Ülkeyi düşman çizmelerinden
kurtarma, düşmanı püskürtme hareketleri çoktan başlamış, yurdun pek çok
şehrinde milli uyanış, milli hareketlenmeler başlamıştır sessizce.
Zayıflayan Osmanlı hala pek
çok cephede savaşmaktadır. Asıl vatan elden gitmektedir. Milli kuvvetlerin bir
araya gelmesi, birlik beraberlik için savunmaya katılmaları elzemdir. Dirayetli
komutanlar ve başkomutan sayesinde çalışmalar titizlikle götürülmektedir.
Tarih anlatacak değiliz.
Bizim işimiz değil.
Şehirlerde, dağlarda kendi
menfaatleri uğruna çeteleşen birliklerin milli harekete dahil edilmesi savaşın
en zor yanıdır, fakat başarılır. Elde avuçta olmayan, silahlar, paralar bir
şekilde oradan-buradan devşirilir ve milli harekete intikal ettirilir.

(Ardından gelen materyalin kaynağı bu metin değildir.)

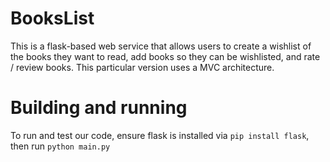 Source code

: # BooksList

This is a flask-based web service that allows users to create a wishlist of the books they want to read, add books so they can be wishlisted, and rate / review books. This particular version uses a MVC architecture.

# Building and running

To run and test our code, ensure flask is installed via `pip install flask`, then run `python main.py`
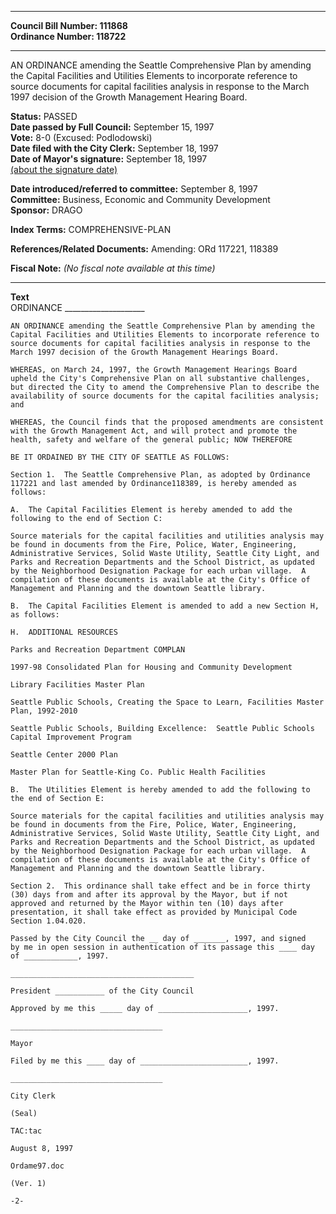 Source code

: * * * * *  
  
**Council Bill Number: [](#h0)[](#h2)111868**   
**Ordinance Number: 118722**  
  
* * * * *  
  
AN ORDINANCE amending the Seattle Comprehensive Plan by amending the Capital Facilities and Utilities Elements to incorporate reference to source documents for capital facilities analysis in response to the March 1997 decision of the Growth Management Hearing Board.  
  
**Status:** PASSED   
**Date passed by Full Council:** September 15, 1997   
**Vote:** 8-0 (Excused: Podlodowski)   
**Date filed with the City Clerk:** September 18, 1997   
**Date of Mayor's signature:** September 18, 1997   
[(about the signature date)](/~public/approvaldate.htm)   
  
  
**Date introduced/referred to committee:** September 8, 1997   
**Committee:** Business, Economic and Community Development   
**Sponsor:** DRAGO   
  
**Index Terms:** COMPREHENSIVE-PLAN  
  
**References/Related Documents:** Amending: ORd 117221, 118389  
  
**Fiscal Note:** *(No fiscal note available at this time)*  
  
* * * * *  
  
**Text**  
    ORDINANCE ____________________  
  
    AN ORDINANCE amending the Seattle Comprehensive Plan by amending the  
    Capital Facilities and Utilities Elements to incorporate reference to  
    source documents for capital facilities analysis in response to the  
    March 1997 decision of the Growth Management Hearings Board.  
  
    WHEREAS, on March 24, 1997, the Growth Management Hearings Board  
    upheld the City's Comprehensive Plan on all substantive challenges,  
    but directed the City to amend the Comprehensive Plan to describe the  
    availability of source documents for the capital facilities analysis;  
    and  
  
    WHEREAS, the Council finds that the proposed amendments are consistent  
    with the Growth Management Act, and will protect and promote the  
    health, safety and welfare of the general public; NOW THEREFORE  
  
    BE IT ORDAINED BY THE CITY OF SEATTLE AS FOLLOWS:  
  
    Section 1.  The Seattle Comprehensive Plan, as adopted by Ordinance  
    117221 and last amended by Ordinance118389, is hereby amended as  
    follows:  
  
    A.  The Capital Facilities Element is hereby amended to add the  
    following to the end of Section C:  
  
    Source materials for the capital facilities and utilities analysis may  
    be found in documents from the Fire, Police, Water, Engineering,  
    Administrative Services, Solid Waste Utility, Seattle City Light, and  
    Parks and Recreation Departments and the School District, as updated  
    by the Neighborhood Designation Package for each urban village.  A  
    compilation of these documents is available at the City's Office of  
    Management and Planning and the downtown Seattle library.  
  
    B.  The Capital Facilities Element is amended to add a new Section H,  
    as follows:  
  
    H.  ADDITIONAL RESOURCES  
  
    Parks and Recreation Department COMPLAN  
  
    1997-98 Consolidated Plan for Housing and Community Development  
  
    Library Facilities Master Plan  
  
    Seattle Public Schools, Creating the Space to Learn, Facilities Master  
    Plan, 1992-2010  
  
    Seattle Public Schools, Building Excellence:  Seattle Public Schools  
    Capital Improvement Program  
  
    Seattle Center 2000 Plan  
  
    Master Plan for Seattle-King Co. Public Health Facilities  
  
    B.  The Utilities Element is hereby amended to add the following to  
    the end of Section E:  
  
    Source materials for the capital facilities and utilities analysis may  
    be found in documents from the Fire, Police, Water, Engineering,  
    Administrative Services, Solid Waste Utility, Seattle City Light, and  
    Parks and Recreation Departments and the School District, as updated  
    by the Neighborhood Designation Package for each urban village.  A  
    compilation of these documents is available at the City's Office of  
    Management and Planning and the downtown Seattle library.  
  
    Section 2.  This ordinance shall take effect and be in force thirty  
    (30) days from and after its approval by the Mayor, but if not  
    approved and returned by the Mayor within ten (10) days after  
    presentation, it shall take effect as provided by Municipal Code  
    Section 1.04.020.  
  
    Passed by the City Council the __ day of _______, 1997, and signed  
    by me in open session in authentication of its passage this ____ day  
    of ____________, 1997.  
  
    _________________________________________  
  
    President ___________ of the City Council  
  
    Approved by me this _____ day of ____________________, 1997.  
  
    __________________________________  
  
    Mayor  
  
    Filed by me this ____ day of ________________________, 1997.  
  
    __________________________________  
  
    City Clerk  
  
    (Seal)  
  
    TAC:tac  
  
    August 8, 1997  
  
    Ordame97.doc  
  
    (Ver. 1)  
  
    -2-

Özellikle Çanakkale ve yedi
cephede savaş, millet evladını kırmış, gençlik cephelerde perişan olmuş, özellikle
ilim tahsil edenler, bilgili olanlar, doktorlar, mühendisler, okur-yazarlar
şahadete vararak toprak altını sağlamlaştırmışlar, geriye kalanlar ise fakir
Anadolu’da kurtuluş mücadelesine girişmişlerdir.
Ve mucize gerçekleşir.
İstanbul’da söylenilen “geldikleri
gibi giderler” öngörüsü, kısa bir zaman sonra gerçekleşir. İngilizler,
Fransızlar, İtalyanlar arkalarına bile bakmadan “geldikleri gibi” gittiler.
Anadolu toprakları üstüne saldıkları Yunan askerleri son kapıdan İzmir’den
denize dökülerek son temizlik de yapılır.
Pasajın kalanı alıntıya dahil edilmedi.